Description of the task:
Would you please copy every line below that includes the string "labs"?

Given data:
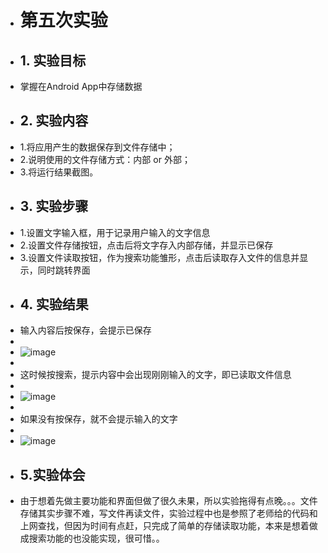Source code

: ﻿+ # 第五次实验  
+ ## 1. 实验目标  
+ 掌握在Android App中存储数据 
+ ## 2. 实验内容  
+ 1.将应用产生的数据保存到文件存储中；
+ 2.说明使用的文件存储方式：内部 or 外部；
+ 3.将运行结果截图。 
+ ## 3. 实验步骤
+ 1.设置文字输入框，用于记录用户输入的文字信息  
+ 2.设置文件存储按钮，点击后将文字存入内部存储，并显示已保存 
+ 3.设置文件读取按钮，作为搜索功能雏形，点击后读取存入文件的信息并显示，同时跳转界面 
+ ## 4. 实验结果  
+ 输入内容后按保存，会提示已保存
+ 
+ ![image](https://github.com/LoadedFreak/android-labs-2018/blob/master/soft1614080902417/%235/%E5%9B%BE1.jpg)
+
+ 这时候按搜索，提示内容中会出现刚刚输入的文字，即已读取文件信息
+ 
+ ![image](https://github.com/LoadedFreak/android-labs-2018/blob/master/soft1614080902417/%235/%E5%9B%BE2.jpg)
+ 
+ 如果没有按保存，就不会提示输入的文字
+ 
+ ![image](https://github.com/LoadedFreak/android-labs-2018/blob/master/soft1614080902417/%235/%E5%9B%BE3.jpg)
+ ## 5.实验体会
+ 由于想着先做主要功能和界面但做了很久未果，所以实验拖得有点晚。。。文件存储其实步骤不难，写文件再读文件，实验过程中也是参照了老师给的代码和上网查找，但因为时间有点赶，只完成了简单的存储读取功能，本来是想着做成搜索功能的也没能实现，很可惜。。
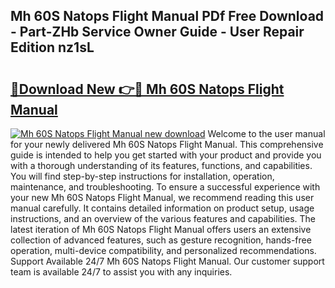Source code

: ## Mh 60S Natops Flight Manual PDf Free Download - Part-ZHb Service Owner Guide - User Repair Edition nz1sL

# <h2><a href="http://bc57310.oget.top/?id=Mh+60S+Natops+Flight+Manual">🔗Download New 👉🔴 Mh 60S Natops Flight Manual</a></h2>

[![Mh 60S Natops Flight Manual new download](https://i.imgur.com/5g1atiW.png)](http://bc57310.oget.top/?id=Mh+60S+Natops+Flight+Manual)
Welcome to the user manual for your newly delivered Mh 60S Natops Flight Manual. This comprehensive guide is intended to help you get started with your product and provide you with a thorough understanding of its features, functions, and capabilities. You will find step-by-step instructions for installation, operation, maintenance, and troubleshooting. To ensure a successful experience with your new Mh 60S Natops Flight Manual, we recommend reading this user manual carefully. It contains detailed information on product setup, usage instructions, and an overview of the various features and capabilities. The latest iteration of Mh 60S Natops Flight Manual offers users an extensive collection of advanced features, such as gesture recognition, hands-free operation, multi-device compatibility, and personalized recommendations. Support Available 24/7 Mh 60S Natops Flight Manual. Our customer support team is available 24/7 to assist you with any inquiries.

Output of the exercise:
+ ![image](https://github.com/LoadedFreak/android-labs-2018/blob/master/soft1614080902417/%235/%E5%9B%BE1.jpg)
+ ![image](https://github.com/LoadedFreak/android-labs-2018/blob/master/soft1614080902417/%235/%E5%9B%BE2.jpg)
+ ![image](https://github.com/LoadedFreak/android-labs-2018/blob/master/soft1614080902417/%235/%E5%9B%BE3.jpg)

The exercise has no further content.